[<prev] [next>] [<thread-prev] [day] [month] [year] [list]
Message-ID: <4BFA9B72.1070000@actusa.net>
Date: Mon, 24 May 2010 08:29:54 -0700
From: Stuart Sheldon <stu@...usa.net>
To: Trond Myklebust <Trond.Myklebust@...app.com>
CC: linux-kernel@...r.kernel.org, linux-nfs@...r.kernel.org,
Stuart Sheldon <stu@...usa.net>
Subject: Re: Possible NFS bug in 2.6.34...
-----BEGIN PGP SIGNED MESSAGE-----
Hash: SHA256
Trond Myklebust wrote:
> On Sat, 2010-05-22 at 09:18 -0700, Stuart Sheldon wrote:
>> -----BEGIN PGP SIGNED MESSAGE-----
>> Hash: SHA256
>>
>> On 05/22/2010 09:09 AM, Trond Myklebust wrote:
>>> Do you see any more NFS traffic to the server when the above hang
>>> occurs? I'm wondering if we don't need something like the following
>>> patch.
>>>
>>> Cheers
>>> Trond
>>> --------------------------------------------------------------------------------
>>> From 0b574497e05f62fd49cfe26f1b97e3669525446c Mon Sep 17 00:00:00 2001
>>> From: Trond Myklebust <Trond.Myklebust@...app.com>
>>> Date: Sat, 22 May 2010 11:49:19 -0400
>>> Subject: [PATCH] NFS: Ensure that we mark the inode as dirty if we exit early from commit
>>>
>>> If we exit from nfs_commit_inode() without ensuring that the COMMIT rpc
>>> call has been completed, we must re-mark the inode as dirty. Otherwise,
>>> future calls to sync_inode() with the WB_SYNC_ALL flag set will fail to
>>> ensure that the data is on the disk.
>>>
>>> Signed-off-by: Trond Myklebust <Trond.Myklebust@...app.com>
>>> Cc: stable@...nel.org
>>> ---
>>> fs/nfs/write.c | 13 +++++++++++--
>>> 1 files changed, 11 insertions(+), 2 deletions(-)
>>>
>>> diff --git a/fs/nfs/write.c b/fs/nfs/write.c
>>> index 3aea3ca..b8a6d7a 100644
>>> --- a/fs/nfs/write.c
>>> +++ b/fs/nfs/write.c
>>> @@ -1386,7 +1386,7 @@ static int nfs_commit_inode(struct inode *inode, int how)
>>> int res = 0;
>>>
>>> if (!nfs_commit_set_lock(NFS_I(inode), may_wait))
>>> - goto out;
>>> + goto out_mark_dirty;
>>> spin_lock(&inode->i_lock);
>>> res = nfs_scan_commit(inode, &head, 0, 0);
>>> spin_unlock(&inode->i_lock);
>>> @@ -1398,9 +1398,18 @@ static int nfs_commit_inode(struct inode *inode, int how)
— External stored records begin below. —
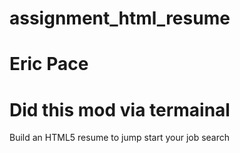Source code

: # assignment_html_resume
# Eric Pace
# Did this mod via termainal
Build an HTML5 resume to jump start your job search

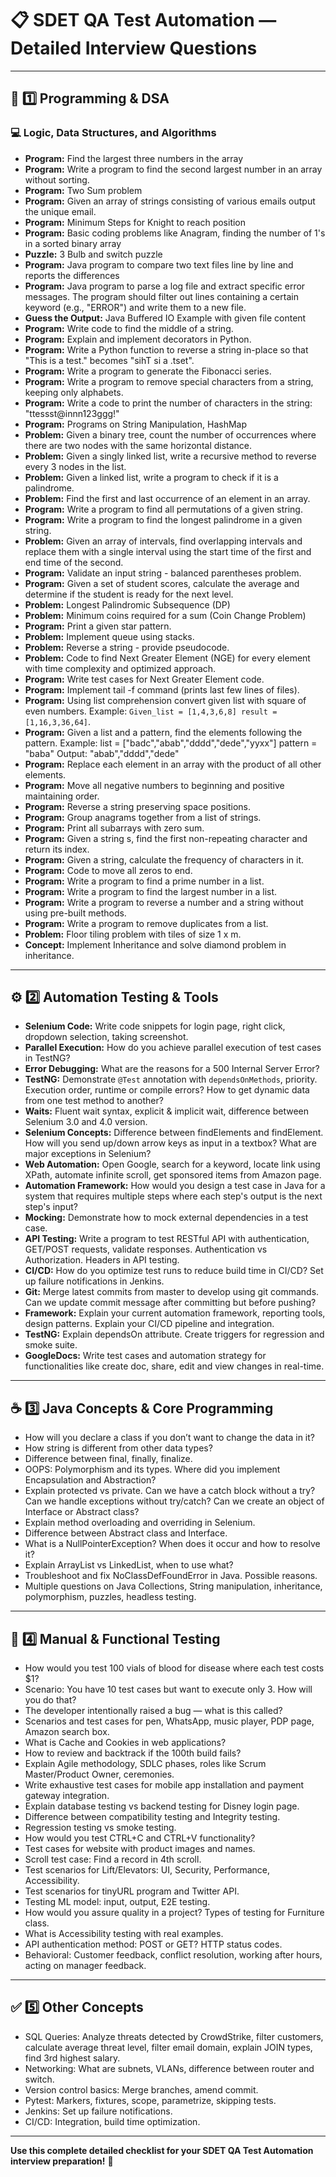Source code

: # 📋 SDET QA Test Automation — Detailed Interview Questions

---

## 📌 1️⃣ Programming & DSA

### 💻 Logic, Data Structures, and Algorithms

* **Program:** Find the largest three numbers in the array
* **Program:** Write a program to find the second largest number in an array without sorting.
* **Program:** Two Sum problem
* **Program:** Given an array of strings consisting of various emails output the unique email.
* **Program:** Minimum Steps for Knight to reach position
* **Program:** Basic coding problems like Anagram, finding the number of 1's in a sorted binary array
* **Puzzle:** 3 Bulb and switch puzzle
* **Program:** Java program to compare two text files line by line and reports the differences
* **Program:** Java program to parse a log file and extract specific error messages. The program should filter out lines containing a certain keyword (e.g., "ERROR") and write them to a new file.
* **Guess the Output:** Java Buffered IO Example with given file content
* **Program:** Write code to find the middle of a string.
* **Program:** Explain and implement decorators in Python.
* **Program:** Write a Python function to reverse a string in-place so that "This is a test." becomes "sihT si a .tset".
* **Program:** Write a program to generate the Fibonacci series.
* **Program:** Write a program to remove special characters from a string, keeping only alphabets.
* **Program:** Write a code to print the number of characters in the string: "ttessst\@innn123ggg!"
* **Program:** Programs on String Manipulation, HashMap
* **Problem:** Given a binary tree, count the number of occurrences where there are two nodes with the same horizontal distance.
* **Problem:** Given a singly linked list, write a recursive method to reverse every 3 nodes in the list.
* **Problem:** Given a linked list, write a program to check if it is a palindrome.
* **Problem:** Find the first and last occurrence of an element in an array.
* **Program:** Write a program to find all permutations of a given string.
* **Program:** Write a program to find the longest palindrome in a given string.
* **Problem:** Given an array of intervals, find overlapping intervals and replace them with a single interval using the start time of the first and end time of the second.
* **Program:** Validate an input string - balanced parentheses problem.
* **Program:** Given a set of student scores, calculate the average and determine if the student is ready for the next level.
* **Problem:** Longest Palindromic Subsequence (DP)
* **Problem:** Minimum coins required for a sum (Coin Change Problem)
* **Program:** Print a given star pattern.
* **Problem:** Implement queue using stacks.
* **Problem:** Reverse a string - provide pseudocode.
* **Problem:** Code to find Next Greater Element (NGE) for every element with time complexity and optimized approach.
* **Program:** Write test cases for Next Greater Element code.
* **Program:** Implement tail -f command (prints last few lines of files).
* **Program:** Using list comprehension convert given list with square of even numbers. Example: `Given_list = [1,4,3,6,8] result = [1,16,3,36,64]`.
* **Program:** Given a list and a pattern, find the elements following the pattern. Example: list = \["badc","abab","dddd","dede","yyxx"] pattern = "baba" Output: "abab","dddd","dede"
* **Program:** Replace each element in an array with the product of all other elements.
* **Program:** Move all negative numbers to beginning and positive maintaining order.
* **Program:** Reverse a string preserving space positions.
* **Program:** Group anagrams together from a list of strings.
* **Program:** Print all subarrays with zero sum.
* **Program:** Given a string s, find the first non-repeating character and return its index.
* **Program:** Given a string, calculate the frequency of characters in it.
* **Program:** Code to move all zeros to end.
* **Program:** Write a program to find a prime number in a list.
* **Program:** Write a program to find the largest number in a list.
* **Program:** Write a program to reverse a number and a string without using pre-built methods.
* **Program:** Write a program to remove duplicates from a list.
* **Problem:** Floor tiling problem with tiles of size 1 x m.
* **Concept:** Implement Inheritance and solve diamond problem in inheritance.

---

## ⚙️ 2️⃣ Automation Testing & Tools

* **Selenium Code:** Write code snippets for login page, right click, dropdown selection, taking screenshot.
* **Parallel Execution:** How do you achieve parallel execution of test cases in TestNG?
* **Error Debugging:** What are the reasons for a 500 Internal Server Error?
* **TestNG:** Demonstrate `@Test` annotation with `dependsOnMethods`, priority. Execution order, runtime or compile errors? How to get dynamic data from one test method to another?
* **Waits:** Fluent wait syntax, explicit & implicit wait, difference between Selenium 3.0 and 4.0 version.
* **Selenium Concepts:** Difference between findElements and findElement. How will you send up/down arrow keys as input in a textbox? What are major exceptions in Selenium?
* **Web Automation:** Open Google, search for a keyword, locate link using XPath, automate infinite scroll, get sponsored items from Amazon page.
* **Automation Framework:** How would you design a test case in Java for a system that requires multiple steps where each step's output is the next step's input?
* **Mocking:** Demonstrate how to mock external dependencies in a test case.
* **API Testing:** Write a program to test RESTful API with authentication, GET/POST requests, validate responses. Authentication vs Authorization. Headers in API testing.
* **CI/CD:** How do you optimize test runs to reduce build time in CI/CD? Set up failure notifications in Jenkins.
* **Git:** Merge latest commits from master to develop using git commands. Can we update commit message after committing but before pushing?
* **Framework:** Explain your current automation framework, reporting tools, design patterns. Explain your CI/CD pipeline and integration.
* **TestNG:** Explain dependsOn attribute. Create triggers for regression and smoke suite.
* **GoogleDocs:** Write test cases and automation strategy for functionalities like create doc, share, edit and view changes in real-time.

---

## ☕ 3️⃣ Java Concepts & Core Programming

* How will you declare a class if you don’t want to change the data in it?
* How string is different from other data types?
* Difference between final, finally, finalize.
* OOPS: Polymorphism and its types. Where did you implement Encapsulation and Abstraction?
* Explain protected vs private. Can we have a catch block without a try? Can we handle exceptions without try/catch? Can we create an object of Interface or Abstract class?
* Explain method overloading and overriding in Selenium.
* Difference between Abstract class and Interface.
* What is a NullPointerException? When does it occur and how to resolve it?
* Explain ArrayList vs LinkedList, when to use what?
* Troubleshoot and fix NoClassDefFoundError in Java. Possible reasons.
* Multiple questions on Java Collections, String manipulation, inheritance, polymorphism, puzzles, headless testing.

---

## 🧪 4️⃣ Manual & Functional Testing

* How would you test 100 vials of blood for disease where each test costs \$1?
* Scenario: You have 10 test cases but want to execute only 3. How will you do that?
* The developer intentionally raised a bug — what is this called?
* Scenarios and test cases for pen, WhatsApp, music player, PDP page, Amazon search box.
* What is Cache and Cookies in web applications?
* How to review and backtrack if the 100th build fails?
* Explain Agile methodology, SDLC phases, roles like Scrum Master/Product Owner, ceremonies.
* Write exhaustive test cases for mobile app installation and payment gateway integration.
* Explain database testing vs backend testing for Disney login page.
* Difference between compatibility testing and Integrity testing.
* Regression testing vs smoke testing.
* How would you test CTRL+C and CTRL+V functionality?
* Test cases for website with product images and names.
* Scroll test case: Find a record in 4th scroll.
* Test scenarios for Lift/Elevators: UI, Security, Performance, Accessibility.
* Test scenarios for tinyURL program and Twitter API.
* Testing ML model: input, output, E2E testing.
* How would you assure quality in a project? Types of testing for Furniture class.
* What is Accessibility testing with real examples.
* API authentication method: POST or GET? HTTP status codes.
* Behavioral: Customer feedback, conflict resolution, working after hours, acting on manager feedback.

---

## ✅ 5️⃣ Other Concepts

* SQL Queries: Analyze threats detected by CrowdStrike, filter customers, calculate average threat level, filter email domain, explain JOIN types, find 3rd highest salary.
* Networking: What are subnets, VLANs, difference between router and switch.
* Version control basics: Merge branches, amend commit.
* Pytest: Markers, fixtures, scope, parametrize, skipping tests.
* Jenkins: Set up failure notifications.
* CI/CD: Integration, build time optimization.

---

**Use this complete detailed checklist for your SDET QA Test Automation interview preparation!** 🚀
>>> wait_on_bit(&NFS_I(inode)->flags, NFS_INO_COMMIT,
>>> nfs_wait_bit_killable,
>>> TASK_KILLABLE);
>>> + else
>>> + goto out_mark_dirty;
>>> } else
>>> nfs_commit_clear_lock(NFS_I(inode));
>>> -out:
>>> + return res;
>>> + /* Note: If we exit without ensuring that the commit is complete,
>>> + * we must mark the inode as dirty. Otherwise, future calls to
>>> + * sync_inode() with the WB_SYNC_ALL flag set will fail to ensure
>>> + * that the data is on the disk.
>>> + */
>>> +out_mark_dirty:
>>> + __mark_inode_dirty(inode, I_DIRTY_DATASYNC);
>>> return res;
>>> }
>>>
>> Trond,
>>
>> When it occurred, it continues to throw those errors in the log, and all
>> access to the NFS mount stalled until I hard reset the client system.
>>
>> Do you want me to apply the patch and see if I can recreate the condition?
>
> Yes, please do. Could you also apply the following debugging patch on
> top of the above one, and see if the WARN_ON() triggers when both
> patches are applied?
>
> Cheers
> Trond
> ------------------------------------------------------------------------------------------------
> From 9883e35957468987f4338525c1d800d637bc05b7 Mon Sep 17 00:00:00 2001
> From: Trond Myklebust <Trond.Myklebust@...app.com>
> Date: Sat, 22 May 2010 10:46:41 -0400
> Subject: [PATCH 2/2] NFS: debugging code for nfs_wb_page()
>
> Signed-off-by: Trond Myklebust <Trond.Myklebust@...app.com>
> ---
> fs/nfs/write.c | 9 +++++++++
> 1 files changed, 9 insertions(+), 0 deletions(-)
>
> diff --git a/fs/nfs/write.c b/fs/nfs/write.c
> index b8a6d7a..0558fab 100644
> --- a/fs/nfs/write.c
> +++ b/fs/nfs/write.c
> @@ -1519,12 +1519,21 @@ int nfs_wb_page(struct inode *inode, struct page *page)
> int ret;
>
> while(PagePrivate(page)) {
> + unsigned dirty;
> + int syncing;
> +
> wait_on_page_writeback(page);
> if (clear_page_dirty_for_io(page)) {
> ret = nfs_writepage_locked(page, &wbc);
> if (ret < 0)
> goto out_error;
> + continue;
> }
> +
> + dirty = inode->i_state & I_DIRTY;
> + syncing = inode->i_state & I_SYNC;
> + WARN_ON(!syncing && !dirty && PagePrivate(page));
> +
> ret = sync_inode(inode, &wbc);
> if (ret < 0)
> goto out_error;
Ok,
I was able to reproduce the problem, and then repeat the test with the
patched kernel. The result with the patched kernel was that the system
did not crash, but I did not see any of the WARN_ON messages in the
logs. Also, I noticed that although the client did not crash, I did
notice long 'hangs' in the process...
Just a note, when I upgraded from 2.6.30.5 to 2.6.33.2 I noticed that
our overall network activity for NFS increase by about 40%. Also, I saw
longer delays when using commands like ls on a NFS mounted partition.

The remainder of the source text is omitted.